Activity: Transcribe the following records in full, exactly as shown.

┏━━

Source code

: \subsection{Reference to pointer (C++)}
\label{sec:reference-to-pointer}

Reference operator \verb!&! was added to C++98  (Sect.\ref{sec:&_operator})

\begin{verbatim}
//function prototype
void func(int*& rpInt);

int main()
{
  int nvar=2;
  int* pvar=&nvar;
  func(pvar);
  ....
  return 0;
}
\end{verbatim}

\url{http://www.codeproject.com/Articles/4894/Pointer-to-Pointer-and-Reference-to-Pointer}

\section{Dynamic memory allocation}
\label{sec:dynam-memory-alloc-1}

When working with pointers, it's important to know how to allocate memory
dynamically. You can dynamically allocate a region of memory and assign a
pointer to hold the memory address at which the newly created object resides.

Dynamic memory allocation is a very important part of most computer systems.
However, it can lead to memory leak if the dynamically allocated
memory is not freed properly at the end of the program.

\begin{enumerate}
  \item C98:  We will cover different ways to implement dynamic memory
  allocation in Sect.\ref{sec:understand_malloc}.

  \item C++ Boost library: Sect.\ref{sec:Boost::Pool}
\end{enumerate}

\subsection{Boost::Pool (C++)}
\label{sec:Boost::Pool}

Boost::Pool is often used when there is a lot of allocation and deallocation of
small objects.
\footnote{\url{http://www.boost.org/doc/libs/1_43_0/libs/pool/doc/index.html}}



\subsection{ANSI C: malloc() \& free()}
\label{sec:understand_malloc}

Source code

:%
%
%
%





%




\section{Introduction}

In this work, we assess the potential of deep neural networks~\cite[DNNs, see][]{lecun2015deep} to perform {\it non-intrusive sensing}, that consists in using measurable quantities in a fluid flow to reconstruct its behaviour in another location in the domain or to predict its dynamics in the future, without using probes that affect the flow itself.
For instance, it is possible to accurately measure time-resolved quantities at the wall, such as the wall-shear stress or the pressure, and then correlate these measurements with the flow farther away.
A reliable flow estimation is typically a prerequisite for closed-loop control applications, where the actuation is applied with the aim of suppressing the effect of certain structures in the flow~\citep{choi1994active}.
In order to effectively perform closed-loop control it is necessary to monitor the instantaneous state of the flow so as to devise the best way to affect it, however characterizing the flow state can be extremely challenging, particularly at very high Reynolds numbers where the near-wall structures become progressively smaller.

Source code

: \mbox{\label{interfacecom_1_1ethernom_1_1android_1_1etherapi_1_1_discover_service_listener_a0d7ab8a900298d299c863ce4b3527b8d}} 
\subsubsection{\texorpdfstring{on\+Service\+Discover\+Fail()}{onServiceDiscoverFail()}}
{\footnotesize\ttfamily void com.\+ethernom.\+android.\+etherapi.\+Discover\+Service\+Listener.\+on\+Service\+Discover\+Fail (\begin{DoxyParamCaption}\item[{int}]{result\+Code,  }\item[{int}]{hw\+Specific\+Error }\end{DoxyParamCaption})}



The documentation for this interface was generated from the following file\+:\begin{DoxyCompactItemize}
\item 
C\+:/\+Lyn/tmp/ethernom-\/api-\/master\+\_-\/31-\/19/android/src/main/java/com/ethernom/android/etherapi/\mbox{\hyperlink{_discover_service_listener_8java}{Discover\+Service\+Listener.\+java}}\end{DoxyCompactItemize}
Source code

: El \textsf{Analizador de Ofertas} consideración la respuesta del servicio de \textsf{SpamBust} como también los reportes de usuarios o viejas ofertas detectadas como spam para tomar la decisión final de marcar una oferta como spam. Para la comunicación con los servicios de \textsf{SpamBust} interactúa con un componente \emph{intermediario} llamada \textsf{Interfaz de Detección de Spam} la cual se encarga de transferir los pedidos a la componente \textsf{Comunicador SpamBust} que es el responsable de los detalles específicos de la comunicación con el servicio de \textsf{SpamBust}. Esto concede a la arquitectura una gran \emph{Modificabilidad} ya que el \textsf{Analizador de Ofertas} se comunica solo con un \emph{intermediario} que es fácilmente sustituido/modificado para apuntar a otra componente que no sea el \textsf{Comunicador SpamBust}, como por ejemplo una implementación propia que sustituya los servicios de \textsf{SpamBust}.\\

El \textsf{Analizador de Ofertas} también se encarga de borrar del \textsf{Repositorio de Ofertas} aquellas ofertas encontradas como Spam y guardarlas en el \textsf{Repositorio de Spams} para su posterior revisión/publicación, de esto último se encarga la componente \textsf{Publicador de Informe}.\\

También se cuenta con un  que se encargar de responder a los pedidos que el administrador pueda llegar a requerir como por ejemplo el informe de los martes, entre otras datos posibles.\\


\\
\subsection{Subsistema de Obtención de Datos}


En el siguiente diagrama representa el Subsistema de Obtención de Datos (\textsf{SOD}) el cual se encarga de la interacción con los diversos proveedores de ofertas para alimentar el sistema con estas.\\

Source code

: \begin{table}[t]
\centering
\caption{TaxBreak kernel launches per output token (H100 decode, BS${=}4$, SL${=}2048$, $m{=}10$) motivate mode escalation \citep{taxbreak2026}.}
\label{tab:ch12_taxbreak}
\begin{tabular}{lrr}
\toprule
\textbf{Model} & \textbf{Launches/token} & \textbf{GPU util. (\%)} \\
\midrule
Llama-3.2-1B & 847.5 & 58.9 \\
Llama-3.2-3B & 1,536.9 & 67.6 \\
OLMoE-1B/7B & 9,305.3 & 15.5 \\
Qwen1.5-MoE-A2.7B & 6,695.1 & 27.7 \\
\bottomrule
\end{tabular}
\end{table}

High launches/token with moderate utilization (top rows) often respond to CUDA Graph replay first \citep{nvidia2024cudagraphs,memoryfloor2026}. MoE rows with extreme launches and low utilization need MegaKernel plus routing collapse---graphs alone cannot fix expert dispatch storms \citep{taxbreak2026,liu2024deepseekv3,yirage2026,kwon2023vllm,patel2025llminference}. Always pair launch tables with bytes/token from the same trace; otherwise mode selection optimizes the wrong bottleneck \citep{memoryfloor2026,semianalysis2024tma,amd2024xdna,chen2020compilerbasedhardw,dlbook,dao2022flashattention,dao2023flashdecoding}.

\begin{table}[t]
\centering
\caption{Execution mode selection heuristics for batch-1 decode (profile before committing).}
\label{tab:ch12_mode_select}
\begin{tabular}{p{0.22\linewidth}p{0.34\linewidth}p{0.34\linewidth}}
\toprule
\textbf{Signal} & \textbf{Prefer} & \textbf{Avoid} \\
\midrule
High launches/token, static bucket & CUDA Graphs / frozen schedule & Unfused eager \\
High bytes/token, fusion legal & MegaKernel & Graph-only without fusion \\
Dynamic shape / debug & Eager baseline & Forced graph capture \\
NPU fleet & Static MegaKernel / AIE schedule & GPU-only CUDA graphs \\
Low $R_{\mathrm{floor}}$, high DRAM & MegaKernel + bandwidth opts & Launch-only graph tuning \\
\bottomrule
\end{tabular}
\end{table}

┗━━

Output of the exercise:
Source code

: \subsection{Reference to pointer (C++)}
\label{sec:reference-to-pointer}

Reference operator \verb!&! was added to C++98  (Sect.\ref{sec:&_operator})

\begin{verbatim}
//function prototype
void func(int*& rpInt);

int main()
{
  int nvar=2;
  int* pvar=&nvar;
  func(pvar);
  ....
  return 0;
}
\end{verbatim}

\url{http://www.codeproject.com/Articles/4894/Pointer-to-Pointer-and-Reference-to-Pointer}

\section{Dynamic memory allocation}
\label{sec:dynam-memory-alloc-1}

When working with pointers, it's important to know how to allocate memory
dynamically. You can dynamically allocate a region of memory and assign a
pointer to hold the memory address at which the newly created object resides.

Dynamic memory allocation is a very important part of most computer systems.
However, it can lead to memory leak if the dynamically allocated
memory is not freed properly at the end of the program.

\begin{enumerate}
  \item C98:  We will cover different ways to implement dynamic memory
  allocation in Sect.\ref{sec:understand_malloc}.

  \item C++ Boost library: Sect.\ref{sec:Boost::Pool}
\end{enumerate}

\subsection{Boost::Pool (C++)}
\label{sec:Boost::Pool}

Boost::Pool is often used when there is a lot of allocation and deallocation of
small objects.
\footnote{\url{http://www.boost.org/doc/libs/1_43_0/libs/pool/doc/index.html}}



\subsection{ANSI C: malloc() \& free()}
\label{sec:understand_malloc}

Source code

:%
%
%
%





%




\section{Introduction}

In this work, we assess the potential of deep neural networks~\cite[DNNs, see][]{lecun2015deep} to perform {\it non-intrusive sensing}, that consists in using measurable quantities in a fluid flow to reconstruct its behaviour in another location in the domain or to predict its dynamics in the future, without using probes that affect the flow itself.
For instance, it is possible to accurately measure time-resolved quantities at the wall, such as the wall-shear stress or the pressure, and then correlate these measurements with the flow farther away.
A reliable flow estimation is typically a prerequisite for closed-loop control applications, where the actuation is applied with the aim of suppressing the effect of certain structures in the flow~\citep{choi1994active}.
In order to effectively perform closed-loop control it is necessary to monitor the instantaneous state of the flow so as to devise the best way to affect it, however characterizing the flow state can be extremely challenging, particularly at very high Reynolds numbers where the near-wall structures become progressively smaller.

Source code

: \mbox{\label{interfacecom_1_1ethernom_1_1android_1_1etherapi_1_1_discover_service_listener_a0d7ab8a900298d299c863ce4b3527b8d}} 
\subsubsection{\texorpdfstring{on\+Service\+Discover\+Fail()}{onServiceDiscoverFail()}}
{\footnotesize\ttfamily void com.\+ethernom.\+android.\+etherapi.\+Discover\+Service\+Listener.\+on\+Service\+Discover\+Fail (\begin{DoxyParamCaption}\item[{int}]{result\+Code,  }\item[{int}]{hw\+Specific\+Error }\end{DoxyParamCaption})}



The documentation for this interface was generated from the following file\+:\begin{DoxyCompactItemize}
\item 
C\+:/\+Lyn/tmp/ethernom-\/api-\/master\+\_-\/31-\/19/android/src/main/java/com/ethernom/android/etherapi/\mbox{\hyperlink{_discover_service_listener_8java}{Discover\+Service\+Listener.\+java}}\end{DoxyCompactItemize}
Source code

: El \textsf{Analizador de Ofertas} consideración la respuesta del servicio de \textsf{SpamBust} como también los reportes de usuarios o viejas ofertas detectadas como spam para tomar la decisión final de marcar una oferta como spam. Para la comunicación con los servicios de \textsf{SpamBust} interactúa con un componente \emph{intermediario} llamada \textsf{Interfaz de Detección de Spam} la cual se encarga de transferir los pedidos a la componente \textsf{Comunicador SpamBust} que es el responsable de los detalles específicos de la comunicación con el servicio de \textsf{SpamBust}. Esto concede a la arquitectura una gran \emph{Modificabilidad} ya que el \textsf{Analizador de Ofertas} se comunica solo con un \emph{intermediario} que es fácilmente sustituido/modificado para apuntar a otra componente que no sea el \textsf{Comunicador SpamBust}, como por ejemplo una implementación propia que sustituya los servicios de \textsf{SpamBust}.\\

El \textsf{Analizador de Ofertas} también se encarga de borrar del \textsf{Repositorio de Ofertas} aquellas ofertas encontradas como Spam y guardarlas en el \textsf{Repositorio de Spams} para su posterior revisión/publicación, de esto último se encarga la componente \textsf{Publicador de Informe}.\\

También se cuenta con un  que se encargar de responder a los pedidos que el administrador pueda llegar a requerir como por ejemplo el informe de los martes, entre otras datos posibles.\\


\\
\subsection{Subsistema de Obtención de Datos}


En el siguiente diagrama representa el Subsistema de Obtención de Datos (\textsf{SOD}) el cual se encarga de la interacción con los diversos proveedores de ofertas para alimentar el sistema con estas.\\

Source code

: \begin{table}[t]
\centering
\caption{TaxBreak kernel launches per output token (H100 decode, BS${=}4$, SL${=}2048$, $m{=}10$) motivate mode escalation \citep{taxbreak2026}.}
\label{tab:ch12_taxbreak}
\begin{tabular}{lrr}
\toprule
\textbf{Model} & \textbf{Launches/token} & \textbf{GPU util. (\%)} \\
\midrule
Llama-3.2-1B & 847.5 & 58.9 \\
Llama-3.2-3B & 1,536.9 & 67.6 \\
OLMoE-1B/7B & 9,305.3 & 15.5 \\
Qwen1.5-MoE-A2.7B & 6,695.1 & 27.7 \\
\bottomrule
\end{tabular}
\end{table}

High launches/token with moderate utilization (top rows) often respond to CUDA Graph replay first \citep{nvidia2024cudagraphs,memoryfloor2026}. MoE rows with extreme launches and low utilization need MegaKernel plus routing collapse---graphs alone cannot fix expert dispatch storms \citep{taxbreak2026,liu2024deepseekv3,yirage2026,kwon2023vllm,patel2025llminference}. Always pair launch tables with bytes/token from the same trace; otherwise mode selection optimizes the wrong bottleneck \citep{memoryfloor2026,semianalysis2024tma,amd2024xdna,chen2020compilerbasedhardw,dlbook,dao2022flashattention,dao2023flashdecoding}.

\begin{table}[t]
\centering
\caption{Execution mode selection heuristics for batch-1 decode (profile before committing).}
\label{tab:ch12_mode_select}
\begin{tabular}{p{0.22\linewidth}p{0.34\linewidth}p{0.34\linewidth}}
\toprule
\textbf{Signal} & \textbf{Prefer} & \textbf{Avoid} \\
\midrule
High launches/token, static bucket & CUDA Graphs / frozen schedule & Unfused eager \\
High bytes/token, fusion legal & MegaKernel & Graph-only without fusion \\
Dynamic shape / debug & Eager baseline & Forced graph capture \\
NPU fleet & Static MegaKernel / AIE schedule & GPU-only CUDA graphs \\
Low $R_{\mathrm{floor}}$, high DRAM & MegaKernel + bandwidth opts & Launch-only graph tuning \\
\bottomrule
\end{tabular}
\end{table}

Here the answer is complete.